### Data
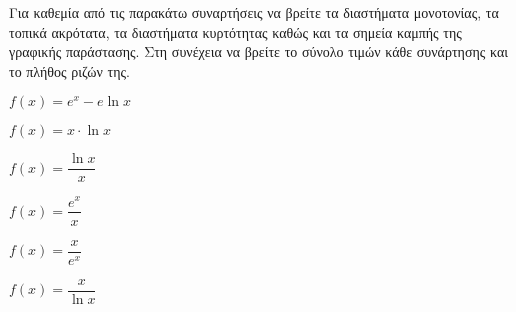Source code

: Για καθεμία από τις παρακάτω συναρτήσεις να βρείτε τα διαστήματα μονοτονίας, τα τοπικά ακρότατα, τα διαστήματα κυρτότητας καθώς και τα σημεία καμπής της γραφικής παράστασης. Στη συνέχεια να βρείτε το σύνολο τιμών κάθε συνάρτησης και το πλήθος ριζών της.
\begin{alist}
\item $ f(x)=e^x-e\ln{x} $
\item $ f(x)=x\cdot\ln{x} $
\item $ f(x)=\dfrac{\ln{x}}{x} $
\item $ f(x)=\dfrac{e^x}{x} $
\item $ f(x)=\dfrac{x}{e^x} $
\item $ f(x)=\dfrac{x}{\ln{x}} $
\end{alist}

### Problem details
Could you retype every record above exactly, leaving the pictures out?

### Result for this exercise
Source code

: Για καθεμία από τις παρακάτω συναρτήσεις να βρείτε τα διαστήματα μονοτονίας, τα τοπικά ακρότατα, τα διαστήματα κυρτότητας καθώς και τα σημεία καμπής της γραφικής παράστασης. Στη συνέχεια να βρείτε το σύνολο τιμών κάθε συνάρτησης και το πλήθος ριζών της.
\begin{alist}
\item $ f(x)=e^x-e\ln{x} $
\item $ f(x)=x\cdot\ln{x} $
\item $ f(x)=\dfrac{\ln{x}}{x} $
\item $ f(x)=\dfrac{e^x}{x} $
\item $ f(x)=\dfrac{x}{e^x} $
\item $ f(x)=\dfrac{x}{\ln{x}} $
\end{alist}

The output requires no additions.